Required work
Print all entries precisely as they are written.

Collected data
# # #

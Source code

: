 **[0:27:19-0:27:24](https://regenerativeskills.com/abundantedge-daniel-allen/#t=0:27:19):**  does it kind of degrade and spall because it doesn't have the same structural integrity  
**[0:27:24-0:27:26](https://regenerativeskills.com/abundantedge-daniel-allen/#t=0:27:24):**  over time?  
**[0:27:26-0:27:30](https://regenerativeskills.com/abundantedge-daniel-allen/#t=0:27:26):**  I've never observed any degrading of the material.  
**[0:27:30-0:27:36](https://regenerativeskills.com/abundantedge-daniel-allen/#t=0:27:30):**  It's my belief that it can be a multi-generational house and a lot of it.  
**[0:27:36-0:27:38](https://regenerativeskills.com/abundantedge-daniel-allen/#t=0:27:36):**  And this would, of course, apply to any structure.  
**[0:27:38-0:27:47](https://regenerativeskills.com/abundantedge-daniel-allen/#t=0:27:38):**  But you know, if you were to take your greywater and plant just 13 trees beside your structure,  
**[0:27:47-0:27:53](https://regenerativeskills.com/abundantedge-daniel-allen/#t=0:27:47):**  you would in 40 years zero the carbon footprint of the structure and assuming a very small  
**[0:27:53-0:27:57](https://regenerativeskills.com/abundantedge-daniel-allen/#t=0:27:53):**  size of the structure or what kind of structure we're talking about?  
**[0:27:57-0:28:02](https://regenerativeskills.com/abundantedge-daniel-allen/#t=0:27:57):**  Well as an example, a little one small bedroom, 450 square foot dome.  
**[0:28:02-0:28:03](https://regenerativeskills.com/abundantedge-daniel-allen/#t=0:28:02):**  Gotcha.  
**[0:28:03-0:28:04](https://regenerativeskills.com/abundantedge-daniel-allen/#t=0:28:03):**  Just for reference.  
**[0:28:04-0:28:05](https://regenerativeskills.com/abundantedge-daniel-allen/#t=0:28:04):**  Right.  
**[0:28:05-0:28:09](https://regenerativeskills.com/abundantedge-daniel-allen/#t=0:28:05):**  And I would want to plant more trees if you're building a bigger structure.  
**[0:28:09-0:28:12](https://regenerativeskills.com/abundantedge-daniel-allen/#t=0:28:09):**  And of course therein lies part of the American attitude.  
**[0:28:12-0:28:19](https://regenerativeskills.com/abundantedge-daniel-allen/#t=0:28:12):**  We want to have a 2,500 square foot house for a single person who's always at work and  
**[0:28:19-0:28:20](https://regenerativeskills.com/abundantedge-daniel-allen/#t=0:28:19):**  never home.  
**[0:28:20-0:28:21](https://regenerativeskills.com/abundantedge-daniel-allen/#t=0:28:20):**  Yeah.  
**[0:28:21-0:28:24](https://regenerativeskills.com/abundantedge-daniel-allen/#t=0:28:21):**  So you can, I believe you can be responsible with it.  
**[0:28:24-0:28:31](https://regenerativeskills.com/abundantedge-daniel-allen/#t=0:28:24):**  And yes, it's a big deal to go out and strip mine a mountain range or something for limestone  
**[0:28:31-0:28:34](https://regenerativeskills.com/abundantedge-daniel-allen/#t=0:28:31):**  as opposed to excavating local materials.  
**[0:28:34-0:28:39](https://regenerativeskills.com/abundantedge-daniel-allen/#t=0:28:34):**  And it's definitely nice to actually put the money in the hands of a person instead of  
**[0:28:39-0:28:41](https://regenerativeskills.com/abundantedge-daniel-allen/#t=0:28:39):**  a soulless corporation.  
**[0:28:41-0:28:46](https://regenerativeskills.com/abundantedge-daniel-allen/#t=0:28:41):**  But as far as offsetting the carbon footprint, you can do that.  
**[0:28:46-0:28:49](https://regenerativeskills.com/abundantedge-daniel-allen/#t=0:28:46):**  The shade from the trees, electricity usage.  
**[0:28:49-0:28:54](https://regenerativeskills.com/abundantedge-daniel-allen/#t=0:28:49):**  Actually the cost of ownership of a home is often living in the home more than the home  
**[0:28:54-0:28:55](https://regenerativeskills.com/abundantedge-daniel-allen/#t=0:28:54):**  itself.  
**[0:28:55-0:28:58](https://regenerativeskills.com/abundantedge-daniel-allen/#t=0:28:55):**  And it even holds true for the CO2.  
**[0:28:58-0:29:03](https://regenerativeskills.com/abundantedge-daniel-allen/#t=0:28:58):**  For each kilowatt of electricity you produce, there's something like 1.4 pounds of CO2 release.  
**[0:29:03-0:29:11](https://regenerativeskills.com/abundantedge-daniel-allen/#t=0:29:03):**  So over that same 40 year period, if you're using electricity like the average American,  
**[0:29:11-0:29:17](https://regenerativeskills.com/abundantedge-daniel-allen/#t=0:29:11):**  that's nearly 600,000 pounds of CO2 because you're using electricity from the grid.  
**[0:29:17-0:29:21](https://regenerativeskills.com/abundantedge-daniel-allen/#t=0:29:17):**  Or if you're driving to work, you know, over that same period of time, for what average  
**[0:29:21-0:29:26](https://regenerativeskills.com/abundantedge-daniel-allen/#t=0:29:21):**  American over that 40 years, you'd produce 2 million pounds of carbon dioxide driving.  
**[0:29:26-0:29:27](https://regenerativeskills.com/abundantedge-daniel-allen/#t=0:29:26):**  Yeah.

# # #

Exercise output
Source code

: **[0:27:19-0:27:24](https://regenerativeskills.com/abundantedge-daniel-allen/#t=0:27:19):**  does it kind of degrade and spall because it doesn't have the same structural integrity  
**[0:27:24-0:27:26](https://regenerativeskills.com/abundantedge-daniel-allen/#t=0:27:24):**  over time?  
**[0:27:26-0:27:30](https://regenerativeskills.com/abundantedge-daniel-allen/#t=0:27:26):**  I've never observed any degrading of the material.  
**[0:27:30-0:27:36](https://regenerativeskills.com/abundantedge-daniel-allen/#t=0:27:30):**  It's my belief that it can be a multi-generational house and a lot of it.  
**[0:27:36-0:27:38](https://regenerativeskills.com/abundantedge-daniel-allen/#t=0:27:36):**  And this would, of course, apply to any structure.  
**[0:27:38-0:27:47](https://regenerativeskills.com/abundantedge-daniel-allen/#t=0:27:38):**  But you know, if you were to take your greywater and plant just 13 trees beside your structure,  
**[0:27:47-0:27:53](https://regenerativeskills.com/abundantedge-daniel-allen/#t=0:27:47):**  you would in 40 years zero the carbon footprint of the structure and assuming a very small  
**[0:27:53-0:27:57](https://regenerativeskills.com/abundantedge-daniel-allen/#t=0:27:53):**  size of the structure or what kind of structure we're talking about?  
**[0:27:57-0:28:02](https://regenerativeskills.com/abundantedge-daniel-allen/#t=0:27:57):**  Well as an example, a little one small bedroom, 450 square foot dome.  
**[0:28:02-0:28:03](https://regenerativeskills.com/abundantedge-daniel-allen/#t=0:28:02):**  Gotcha.  
**[0:28:03-0:28:04](https://regenerativeskills.com/abundantedge-daniel-allen/#t=0:28:03):**  Just for reference.  
**[0:28:04-0:28:05](https://regenerativeskills.com/abundantedge-daniel-allen/#t=0:28:04):**  Right.  
**[0:28:05-0:28:09](https://regenerativeskills.com/abundantedge-daniel-allen/#t=0:28:05):**  And I would want to plant more trees if you're building a bigger structure.  
**[0:28:09-0:28:12](https://regenerativeskills.com/abundantedge-daniel-allen/#t=0:28:09):**  And of course therein lies part of the American attitude.  
**[0:28:12-0:28:19](https://regenerativeskills.com/abundantedge-daniel-allen/#t=0:28:12):**  We want to have a 2,500 square foot house for a single person who's always at work and  
**[0:28:19-0:28:20](https://regenerativeskills.com/abundantedge-daniel-allen/#t=0:28:19):**  never home.  
**[0:28:20-0:28:21](https://regenerativeskills.com/abundantedge-daniel-allen/#t=0:28:20):**  Yeah.  
**[0:28:21-0:28:24](https://regenerativeskills.com/abundantedge-daniel-allen/#t=0:28:21):**  So you can, I believe you can be responsible with it.  
**[0:28:24-0:28:31](https://regenerativeskills.com/abundantedge-daniel-allen/#t=0:28:24):**  And yes, it's a big deal to go out and strip mine a mountain range or something for limestone  
**[0:28:31-0:28:34](https://regenerativeskills.com/abundantedge-daniel-allen/#t=0:28:31):**  as opposed to excavating local materials.  
**[0:28:34-0:28:39](https://regenerativeskills.com/abundantedge-daniel-allen/#t=0:28:34):**  And it's definitely nice to actually put the money in the hands of a person instead of  
**[0:28:39-0:28:41](https://regenerativeskills.com/abundantedge-daniel-allen/#t=0:28:39):**  a soulless corporation.  
**[0:28:41-0:28:46](https://regenerativeskills.com/abundantedge-daniel-allen/#t=0:28:41):**  But as far as offsetting the carbon footprint, you can do that.  
**[0:28:46-0:28:49](https://regenerativeskills.com/abundantedge-daniel-allen/#t=0:28:46):**  The shade from the trees, electricity usage.  
**[0:28:49-0:28:54](https://regenerativeskills.com/abundantedge-daniel-allen/#t=0:28:49):**  Actually the cost of ownership of a home is often living in the home more than the home  
**[0:28:54-0:28:55](https://regenerativeskills.com/abundantedge-daniel-allen/#t=0:28:54):**  itself.  
**[0:28:55-0:28:58](https://regenerativeskills.com/abundantedge-daniel-allen/#t=0:28:55):**  And it even holds true for the CO2.  
**[0:28:58-0:29:03](https://regenerativeskills.com/abundantedge-daniel-allen/#t=0:28:58):**  For each kilowatt of electricity you produce, there's something like 1.4 pounds of CO2 release.  
**[0:29:03-0:29:11](https://regenerativeskills.com/abundantedge-daniel-allen/#t=0:29:03):**  So over that same 40 year period, if you're using electricity like the average American,  
**[0:29:11-0:29:17](https://regenerativeskills.com/abundantedge-daniel-allen/#t=0:29:11):**  that's nearly 600,000 pounds of CO2 because you're using electricity from the grid.  
**[0:29:17-0:29:21](https://regenerativeskills.com/abundantedge-daniel-allen/#t=0:29:17):**  Or if you're driving to work, you know, over that same period of time, for what average  
**[0:29:21-0:29:26](https://regenerativeskills.com/abundantedge-daniel-allen/#t=0:29:21):**  American over that 40 years, you'd produce 2 million pounds of carbon dioxide driving.  
**[0:29:26-0:29:27](https://regenerativeskills.com/abundantedge-daniel-allen/#t=0:29:26):**  Yeah.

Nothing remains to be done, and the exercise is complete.